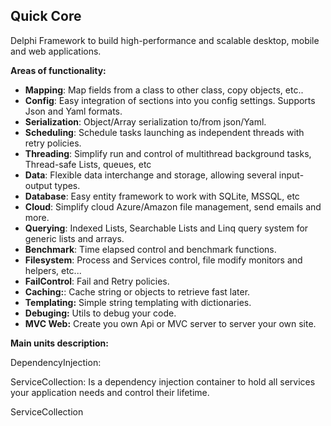 ﻿**Quick Core**
--------

Delphi Framework to build high-performance and scalable desktop, mobile and web applications.

**Areas of functionality:**

* **Mapping**: Map fields from a class to other class, copy objects, etc..
* **Config**: Easy integration of sections into you config settings. Supports Json and Yaml formats.
* **Serialization**: Object/Array serialization to/from json/Yaml.
* **Scheduling**: Schedule tasks launching as independent threads with retry policies.
* **Threading**: Simplify run and control of multithread background tasks, Thread-safe Lists, queues, etc
* **Data**: Flexible data interchange and storage, allowing several input-output types.
* **Database**: Easy entity framework to work with SQLite, MSSQL, etc
* **Cloud**: Simplify cloud Azure/Amazon file management, send emails and more.
* **Querying**: Indexed Lists, Searchable Lists and Linq query system for generic lists and arrays.
* **Benchmark**: Time elapsed control and benchmark functions.
* **Filesystem**: Process and Services control, file modify monitors and helpers, etc...
* **FailControl**: Fail and Retry policies.
* **Caching:**: Cache string or objects to retrieve fast later.
* **Templating:** Simple string templating with dictionaries.
* **Debuging:** Utils to debug your code.
* **MVC Web:** Create you own Api or MVC server to server your own site.

**Main units description:**


DependencyInjection:

ServiceCollection: Is a dependency injection container to hold all services your application needs and control their lifetime.

ServiceCollection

____

Required action: Repeat exactly the lines of the listing above, from the one with "Delphi Framework to" down to the one with "emails and more."; both of those lines belong in the range.

Output:
Delphi Framework to build high-performance and scalable desktop, mobile and web applications.

**Areas of functionality:**

* **Mapping**: Map fields from a class to other class, copy objects, etc..
* **Config**: Easy integration of sections into you config settings. Supports Json and Yaml formats.
* **Serialization**: Object/Array serialization to/from json/Yaml.
* **Scheduling**: Schedule tasks launching as independent threads with retry policies.
* **Threading**: Simplify run and control of multithread background tasks, Thread-safe Lists, queues, etc
* **Data**: Flexible data interchange and storage, allowing several input-output types.
* **Database**: Easy entity framework to work with SQLite, MSSQL, etc
* **Cloud**: Simplify cloud Azure/Amazon file management, send emails and more.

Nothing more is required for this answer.